Answer: Marine Conservation Agreements may require organizations to resolve historical, philosophical, organizational, and legal issues.
There is no shortage of important issues that conservation entities should consider when evaluating whether Marine Conservation Agreement (MCA) best practices are applicable to their projects. Many of these issues are detailed within the Phase 1: Feasibility Analysis of the MCA Field Guide. There are, however, some overarching issues to consider relating to historical uses and practices, philosophical perspectives, organizational missions, and legal interpretations and perceptions.
It is vital to consider the historical context within which an MCA project will take place. Are the stakeholders, including communities and local authorities, conservation-minded? Do they have a history of progressiveness and open-mindedness? Is there a track-record of conservation success in the area? What are the historical land and sea tenure systems in the area? These and other historical issues will either provide helpful jumping off points or unhelpful obstacles for MCA projects. While the latter situation should not stop a project in its tracks, conservation entities should leave more time for outreach and relationship building when historical obstacles exist.
Some people within conservation organizations and management agencies find it difficult to overcome long-held philosophical beliefs regarding conservation and the roles of private and public agencies. For example: Is it right for conservation organizations to have to pay for conservation? Is it right for private organizations to take over the conservation responsibilities of public agencies? Is it right that conservation is considered a use? One of the difficulties in overcoming philosophical beliefs such as these is that they are often held for such long periods of time that the answers are considered fact instead of philosophy. Discerning between fact and philosophy and then addressing the philosophical barriers to MCAs can be a time consuming and sometimes impossible task. In rare cases, it may be necessary to wait until people with more amenable philosophies are in decision-making positions.

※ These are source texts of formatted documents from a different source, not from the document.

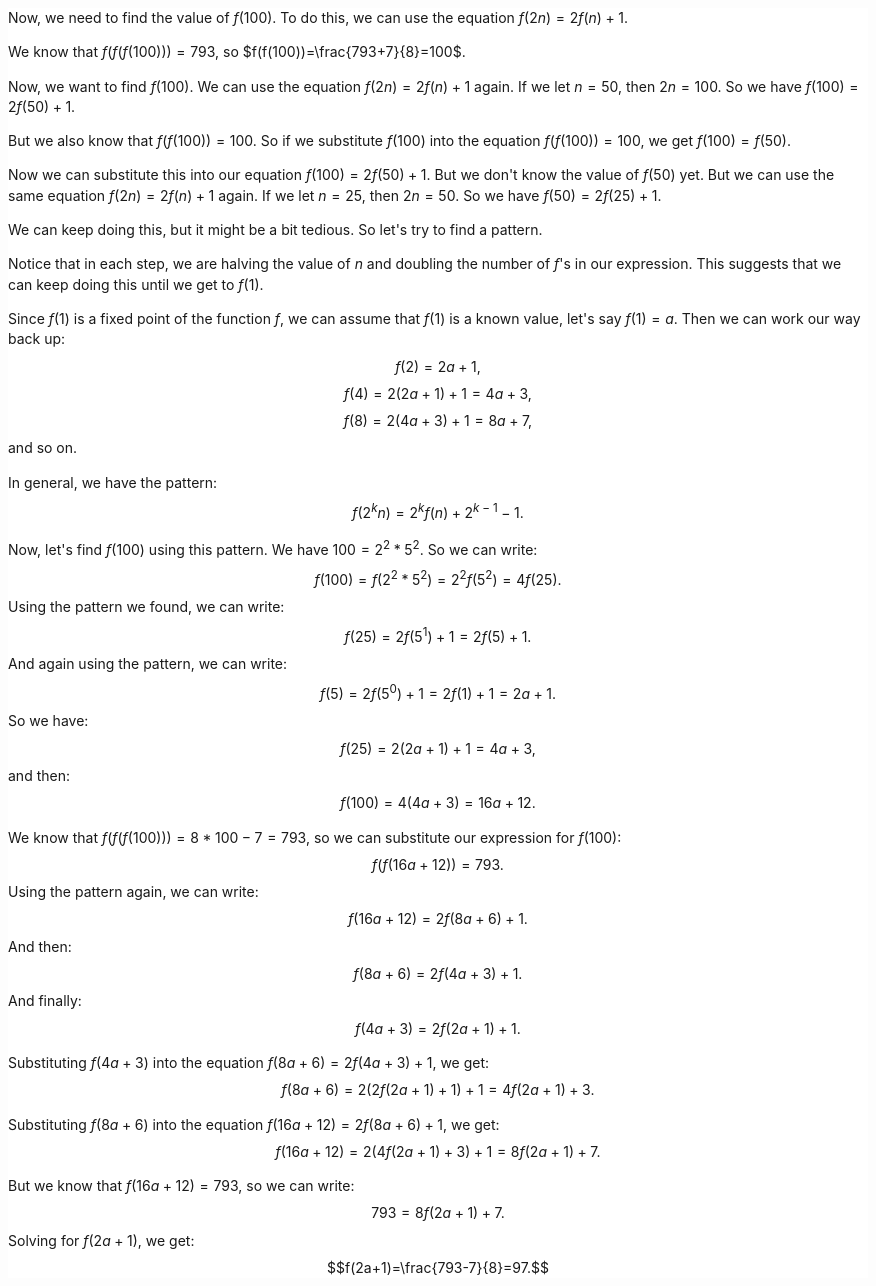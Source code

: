 Now, we need to find the value of $f(100)$. To do this, we can use the equation $f(2n)=2f(n)+1$. 

We know that $f(f(f(100)))=793$, so $f(f(100))=\frac{793+7}{8}=100$.

Now, we want to find $f(100)$. We can use the equation $f(2n)=2f(n)+1$ again. If we let $n=50$, then $2n=100$. So we have $f(100)=2f(50)+1$.

But we also know that $f(f(100))=100$. So if we substitute $f(100)$ into the equation $f(f(100))=100$, we get $f(100)=f(50)$.

Now we can substitute this into our equation $f(100)=2f(50)+1$. But we don't know the value of $f(50)$ yet. But we can use the same equation $f(2n)=2f(n)+1$ again. If we let $n=25$, then $2n=50$. So we have $f(50)=2f(25)+1$.

We can keep doing this, but it might be a bit tedious. So let's try to find a pattern. 

Notice that in each step, we are halving the value of $n$ and doubling the number of $f$'s in our expression. This suggests that we can keep doing this until we get to $f(1)$. 

Since $f(1)$ is a fixed point of the function $f$, we can assume that $f(1)$ is a known value, let's say $f(1)=a$. Then we can work our way back up:
$$f(2)=2a+1,$$
$$f(4)=2(2a+1)+1=4a+3,$$
$$f(8)=2(4a+3)+1=8a+7,$$
and so on.

In general, we have the pattern:
$$f(2^kn)=2^kf(n)+2^{k-1}-1.$$

Now, let's find $f(100)$ using this pattern. We have $100=2^2*5^2$. So we can write:
$$f(100)=f(2^2*5^2)=2^2f(5^2)=4f(25).$$
Using the pattern we found, we can write:
$$f(25)=2f(5^1)+1=2f(5)+1.$$
And again using the pattern, we can write:
$$f(5)=2f(5^0)+1=2f(1)+1=2a+1.$$
So we have:
$$f(25)=2(2a+1)+1=4a+3,$$
and then:
$$f(100)=4(4a+3)=16a+12.$$

We know that $f(f(f(100)))=8*100-7=793$, so we can substitute our expression for $f(100)$:
$$f(f(16a+12))=793.$$
Using the pattern again, we can write:
$$f(16a+12)=2f(8a+6)+1.$$
And then:
$$f(8a+6)=2f(4a+3)+1.$$
And finally:
$$f(4a+3)=2f(2a+1)+1.$$

Substituting $f(4a+3)$ into the equation $f(8a+6)=2f(4a+3)+1$, we get:
$$f(8a+6)=2(2f(2a+1)+1)+1=4f(2a+1)+3.$$

Substituting $f(8a+6)$ into the equation $f(16a+12)=2f(8a+6)+1$, we get:
$$f(16a+12)=2(4f(2a+1)+3)+1=8f(2a+1)+7.$$

But we know that $f(16a+12)=793$, so we can write:
$$793=8f(2a+1)+7.$$
Solving for $f(2a+1)$, we get:
$$f(2a+1)=\frac{793-7}{8}=97.$$
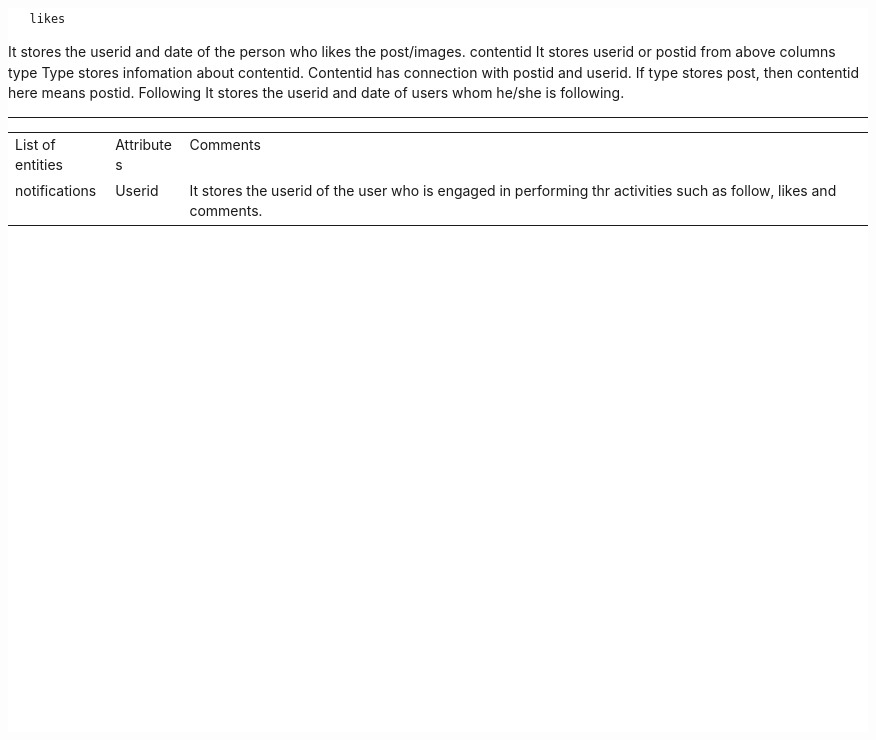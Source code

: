       
       likes
</td> 
    <td>
    It stores the userid and date of the person who likes the post/images. 
      </td>
    </tr>
  <tr>
    <td>
      contentid
      </td>
    <td>
      It stores userid or postid from above columns 
      </td>
    </tr>
   
   <tr>
    <td>
      type
      </td>
     <td>
      Type stores infomation about contentid. Contentid has connection with postid and userid. If type stores post, then contentid here means postid.  
       </td>
    </tr>
   <tr>
    <td>
      Following
      </td>
     <td>
       It stores the userid and date of users whom he/she is following.
       </td>
    </tr>
  </table>
  
  
  ------
  
 
      
      
  
  <table style="height: 600px;">
  <tr>
    <td>
List of entities  
      </td>
   <td>
   Attributes
     </td>
    <td>
    Сomments
</td>
    </tr>
  <tr>
    <td rowspan="10">
      notifications
      </td>
</td> 
    <td>
      Userid 
      </td>
    <td>
     It stores the userid of the user who is engaged in performing thr activities such as follow, likes and comments. 
    </td>
    </tr>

Many conservation entities, especially those focusing on oceans and coasts, are not accustomed to acquiring or directing interests in the lands, resources or ecosystem services they are trying to protect. Often, ocean and coastal conservation entities focus on advocacy, outreach, education, science, and policy-making as opposed to direct, in-water activities. As such, prior to taking on MCA projects, organizational capacity should be considered, in terms of desire, time, expertise and funding needed to acquire or oversee management of sites, resources and services. If entities do not currently have the capacity, they should consider if it is possible for them to acquire the capacity in the near term.
The legality of MCAs is the bottom line—entities must determine if applicable laws and policies are amenable to acquiring or helping manage interests in lands, resources and ecosystem services that are often considered part of the public commons. Entities may be able to overcome historical, philosophical, and organizational issues, but if the law does not allow for MCAs then projects can go no further. However, similar to philosophical obstacles, many long-held beliefs about legal possibilities are often a matter of perception as opposed to policy. It is often believed that laws do not allow for MCAs simply because the relevant laws have always been applied to commercial operations. If this is the case, overcoming the misperceptions is an obvious necessary task. If this is not the case and the relevant laws directly or indirectly prohibit MCAs, then laws may need to change. The desire and ability to advocate for changes in local, state, or federal laws is a major decision which should be weighed carefully against other goals and activities.